Quali sono i featuring e che ruolo hanno nel racconto? Tre gli incontri chiave: Elodie in “Ex”, Achille Lauro in “Arizona” e Giorgia in “Buio”. Non sono comparse, ma sguardi che incrociano quello dell’autore, ampliandone il respiro emotivo. Le anticipazioni pubblicate da testate come la radio ufficiale della musica italiana e i canali d’informazione hanno presentato la tracklist completa e il senso di questi innesti.

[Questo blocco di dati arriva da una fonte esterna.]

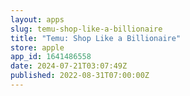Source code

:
```yaml
---
layout: apps
slug: temu-shop-like-a-billionaire
title: "Temu: Shop Like a Billionaire"
store: apple
app_id: 1641486558
date: 2024-07-21T03:07:49Z
published: 2022-08-31T07:00:00Z
---
```

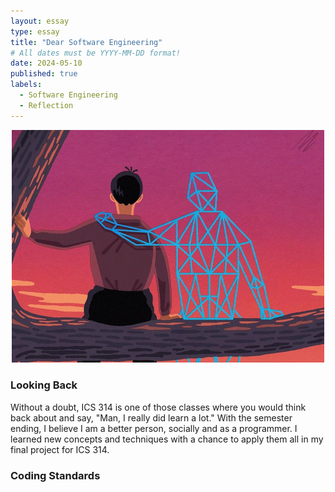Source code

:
 ```yaml
---
layout: essay
type: essay
title: "Dear Software Engineering"
# All dates must be YYYY-MM-DD format!
date: 2024-05-10
published: true
labels:
  - Software Engineering
  - Reflection
---
```


<p align="center">
  <img width="500px" class="rounded pe-4" src="../img/AIxyn.jpg">
</p>

### Looking Back
Without a doubt, ICS 314 is one of those classes where you would think back about and say, "Man, I really did learn a lot." With the semester ending, I believe I am a better person, socially and as a programmer. I learned new concepts and techniques with a chance to apply them all in my final project for ICS 314. 

### Coding Standards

Cosa aspettarsi dal prossimo grande concerto? Una produzione generosa, pensata per San Siro l’11 giugno 2026, con una drammaturgia capace di far convivere energia, intimità e immagini. Dopo Verona, dove la scena è diventata casa, l’approdo milanese è stato raccontato come un passaggio naturale, annunciato dalle principali testate musicali e generaliste. L’obiettivo dichiarato è un’esperienza dal vivo che resti, che si possa ricordare anche a occhi chiusi.

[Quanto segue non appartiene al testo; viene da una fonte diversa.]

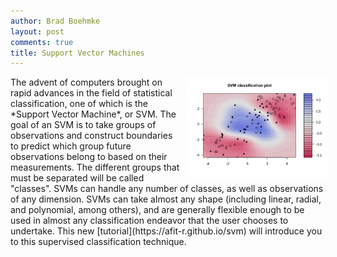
```yaml
---
author: Brad Boehmke
layout: post
comments: true
title: Support Vector Machines
---
```


<img src="/public/images/analytics/svm/unnamed-chunk-13-1.png"  style="float:right; margin: 0px -5px 0px 10px; width: 45%; height: 45%;" />
The advent of computers brought on rapid advances in the field of statistical classification, one of which is the *Support Vector Machine*, or SVM. The goal of an SVM is to take groups of observations and construct boundaries to predict which group future observations belong to based on their measurements. The different groups that must be separated will be called "classes". SVMs can handle any number of classes, as well as observations of any dimension. SVMs can take almost any shape (including linear, radial, and polynomial, among others), and are generally flexible enough to be used in almost any classification endeavor that the user chooses to undertake.  This new [tutorial](https://afit-r.github.io/svm) will introduce you to this supervised classification technique.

Che legame c’è tra questo progetto e Sanremo 2025? “Lentamente” ha segnato l’ultima apparizione al Festival di Sanremo, nell’edizione numero 75, con un nono posto in classifica. Quell’esperienza ha lasciato una scia nella scrittura dell’album, senza trasformarsi in ossessione di vittoria. La cronaca della serata finale, raccontata da diverse agenzie e canali pubblici, ha restituito il contesto: competizione serrata e un podio che si è giocato fino all’ultimo giro di voti.

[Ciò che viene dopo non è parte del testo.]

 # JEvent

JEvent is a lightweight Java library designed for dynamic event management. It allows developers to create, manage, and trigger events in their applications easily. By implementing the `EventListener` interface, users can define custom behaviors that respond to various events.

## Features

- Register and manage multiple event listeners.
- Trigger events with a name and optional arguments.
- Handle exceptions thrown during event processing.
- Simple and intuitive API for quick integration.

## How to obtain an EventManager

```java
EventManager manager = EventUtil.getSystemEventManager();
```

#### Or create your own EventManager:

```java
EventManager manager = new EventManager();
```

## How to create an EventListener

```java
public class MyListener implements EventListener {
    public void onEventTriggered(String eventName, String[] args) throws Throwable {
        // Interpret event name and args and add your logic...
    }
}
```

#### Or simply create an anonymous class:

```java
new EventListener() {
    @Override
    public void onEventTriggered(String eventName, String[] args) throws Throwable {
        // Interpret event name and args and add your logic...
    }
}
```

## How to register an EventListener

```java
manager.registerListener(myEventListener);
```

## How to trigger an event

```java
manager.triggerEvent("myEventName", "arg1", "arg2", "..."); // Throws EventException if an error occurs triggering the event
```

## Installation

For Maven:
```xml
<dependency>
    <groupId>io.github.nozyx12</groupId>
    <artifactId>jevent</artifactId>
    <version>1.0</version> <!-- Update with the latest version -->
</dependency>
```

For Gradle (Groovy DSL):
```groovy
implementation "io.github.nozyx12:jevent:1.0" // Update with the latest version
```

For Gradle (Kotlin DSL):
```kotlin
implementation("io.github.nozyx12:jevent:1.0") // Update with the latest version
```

Un congedo che resta addosso
Questo lavoro ci è arrivato addosso come pioggia d’estate: improvviso e necessario. Nel suo lessico, Irama mette ordine al caos con la sola autorità delle emozioni. Antologia della vita e della morte non indulge nella retorica del dolore, lo attraversa. Ne esce un album che non si limita a raccontare: crea un luogo dove riconoscersi senza paura, dove la fragilità smette di essere difetto e diventa linguaggio condiviso.
Guardando al 2026, il viaggio dal salotto dell’Arena di Verona alle gradinate di San Siro racconta una crescita che non ha fretta, costruita su rispetto, cura e ambizione. È questa la rotta che scegliamo di seguire e raccontare: quella in cui la musica, prima di tutto, rimane umana. E quando l’ultima nota si spegne, rimane la sensazione più preziosa: essere stati, per un’ora, dentro una storia che ci riguarda.